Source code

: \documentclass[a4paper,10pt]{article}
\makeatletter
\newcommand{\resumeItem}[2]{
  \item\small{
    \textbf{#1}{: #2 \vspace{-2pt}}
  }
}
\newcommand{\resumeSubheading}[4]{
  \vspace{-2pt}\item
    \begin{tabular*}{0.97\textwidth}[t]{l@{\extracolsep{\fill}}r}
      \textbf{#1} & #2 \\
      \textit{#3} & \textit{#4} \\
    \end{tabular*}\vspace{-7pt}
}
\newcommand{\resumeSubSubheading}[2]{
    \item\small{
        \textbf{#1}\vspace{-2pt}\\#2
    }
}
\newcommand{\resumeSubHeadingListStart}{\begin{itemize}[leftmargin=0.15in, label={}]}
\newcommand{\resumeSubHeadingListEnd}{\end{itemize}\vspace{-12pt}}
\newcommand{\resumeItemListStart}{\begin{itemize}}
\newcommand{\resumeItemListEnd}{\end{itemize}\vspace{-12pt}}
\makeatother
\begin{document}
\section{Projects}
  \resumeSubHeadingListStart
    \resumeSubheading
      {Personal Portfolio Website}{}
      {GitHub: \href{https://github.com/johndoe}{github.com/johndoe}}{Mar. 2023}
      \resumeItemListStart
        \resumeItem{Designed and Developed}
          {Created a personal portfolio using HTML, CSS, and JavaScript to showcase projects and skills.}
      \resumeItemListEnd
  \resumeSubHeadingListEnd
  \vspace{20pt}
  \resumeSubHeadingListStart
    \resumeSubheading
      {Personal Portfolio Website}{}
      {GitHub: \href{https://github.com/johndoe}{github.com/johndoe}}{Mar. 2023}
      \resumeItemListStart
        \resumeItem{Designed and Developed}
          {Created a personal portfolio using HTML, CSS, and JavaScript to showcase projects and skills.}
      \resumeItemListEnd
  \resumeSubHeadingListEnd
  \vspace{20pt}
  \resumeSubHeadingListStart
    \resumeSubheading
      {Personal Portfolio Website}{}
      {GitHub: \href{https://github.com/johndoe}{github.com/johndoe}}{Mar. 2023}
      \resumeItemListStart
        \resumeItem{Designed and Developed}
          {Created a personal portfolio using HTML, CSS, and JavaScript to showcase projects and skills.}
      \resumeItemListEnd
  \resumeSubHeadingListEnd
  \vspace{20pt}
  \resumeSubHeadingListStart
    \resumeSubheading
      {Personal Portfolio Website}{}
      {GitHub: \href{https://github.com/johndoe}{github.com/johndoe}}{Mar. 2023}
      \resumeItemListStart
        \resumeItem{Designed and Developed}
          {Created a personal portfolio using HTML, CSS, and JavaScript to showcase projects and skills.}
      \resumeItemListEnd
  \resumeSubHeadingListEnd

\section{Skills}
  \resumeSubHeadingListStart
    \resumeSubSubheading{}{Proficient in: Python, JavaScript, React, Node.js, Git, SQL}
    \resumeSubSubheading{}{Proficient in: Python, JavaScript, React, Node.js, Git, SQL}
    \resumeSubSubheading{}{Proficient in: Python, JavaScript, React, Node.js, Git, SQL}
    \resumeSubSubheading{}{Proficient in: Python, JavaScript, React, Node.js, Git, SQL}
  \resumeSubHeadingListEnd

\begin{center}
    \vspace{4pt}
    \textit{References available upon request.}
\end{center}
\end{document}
•••
→ Work request
Copy every single line of the material above that holds "textbf".

→ Answer to this exercise
    \textbf{#1}{: #2 \vspace{-2pt}}
      \textbf{#1} & #2 \\
        \textbf{#1}\vspace{-2pt}\\#2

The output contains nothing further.